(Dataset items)
# # # # # # #
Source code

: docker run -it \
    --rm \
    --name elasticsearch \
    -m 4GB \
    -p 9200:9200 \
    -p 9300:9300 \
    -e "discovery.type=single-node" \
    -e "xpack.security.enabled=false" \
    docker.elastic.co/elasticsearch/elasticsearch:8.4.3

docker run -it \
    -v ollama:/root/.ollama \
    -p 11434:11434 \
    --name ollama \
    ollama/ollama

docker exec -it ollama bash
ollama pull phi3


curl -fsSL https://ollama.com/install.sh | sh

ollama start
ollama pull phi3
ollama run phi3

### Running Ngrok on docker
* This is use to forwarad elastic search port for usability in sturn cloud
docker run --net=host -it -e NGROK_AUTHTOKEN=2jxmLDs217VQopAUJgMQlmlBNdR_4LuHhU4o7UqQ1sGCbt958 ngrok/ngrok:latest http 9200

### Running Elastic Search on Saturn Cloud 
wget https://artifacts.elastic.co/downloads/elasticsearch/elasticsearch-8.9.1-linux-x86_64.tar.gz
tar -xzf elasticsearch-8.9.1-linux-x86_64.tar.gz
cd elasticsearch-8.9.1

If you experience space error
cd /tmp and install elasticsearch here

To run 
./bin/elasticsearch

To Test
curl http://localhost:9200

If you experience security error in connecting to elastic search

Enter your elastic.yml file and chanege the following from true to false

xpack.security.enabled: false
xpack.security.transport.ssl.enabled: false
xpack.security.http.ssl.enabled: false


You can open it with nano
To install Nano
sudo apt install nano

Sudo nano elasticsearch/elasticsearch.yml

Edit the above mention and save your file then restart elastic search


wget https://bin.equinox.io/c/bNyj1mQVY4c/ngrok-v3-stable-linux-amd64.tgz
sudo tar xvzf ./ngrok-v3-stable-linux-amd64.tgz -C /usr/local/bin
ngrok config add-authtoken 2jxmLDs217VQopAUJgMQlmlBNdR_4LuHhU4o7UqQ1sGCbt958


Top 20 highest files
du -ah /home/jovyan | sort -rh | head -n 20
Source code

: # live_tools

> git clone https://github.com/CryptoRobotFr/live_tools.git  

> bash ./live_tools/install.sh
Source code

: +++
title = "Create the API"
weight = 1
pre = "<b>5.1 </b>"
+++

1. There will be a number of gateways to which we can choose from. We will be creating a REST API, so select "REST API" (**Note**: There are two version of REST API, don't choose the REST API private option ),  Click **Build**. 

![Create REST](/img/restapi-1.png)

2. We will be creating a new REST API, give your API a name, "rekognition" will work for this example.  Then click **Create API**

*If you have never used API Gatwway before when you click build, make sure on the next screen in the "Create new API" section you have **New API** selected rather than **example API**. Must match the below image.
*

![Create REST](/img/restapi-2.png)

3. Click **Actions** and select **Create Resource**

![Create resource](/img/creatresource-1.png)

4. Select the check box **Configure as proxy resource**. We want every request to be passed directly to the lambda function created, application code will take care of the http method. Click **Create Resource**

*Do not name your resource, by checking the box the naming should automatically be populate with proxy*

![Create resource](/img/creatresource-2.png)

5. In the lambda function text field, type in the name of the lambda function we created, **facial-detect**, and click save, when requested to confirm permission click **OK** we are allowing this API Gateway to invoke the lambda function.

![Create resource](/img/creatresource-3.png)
# # # # # # #
| HOW TO COMPLETE THIS TASK |
The expected answer is an exact copy of the lines above, beginning at the line with "in sturn cloud" and ending at the line with "If you experience security", with both ends in.

| REPLY |
* This is use to forwarad elastic search port for usability in sturn cloud
docker run --net=host -it -e NGROK_AUTHTOKEN=2jxmLDs217VQopAUJgMQlmlBNdR_4LuHhU4o7UqQ1sGCbt958 ngrok/ngrok:latest http 9200

### Running Elastic Search on Saturn Cloud 
wget https://artifacts.elastic.co/downloads/elasticsearch/elasticsearch-8.9.1-linux-x86_64.tar.gz
tar -xzf elasticsearch-8.9.1-linux-x86_64.tar.gz
cd elasticsearch-8.9.1

If you experience space error
cd /tmp and install elasticsearch here

To run 
./bin/elasticsearch

To Test
curl http://localhost:9200

If you experience security error in connecting to elastic search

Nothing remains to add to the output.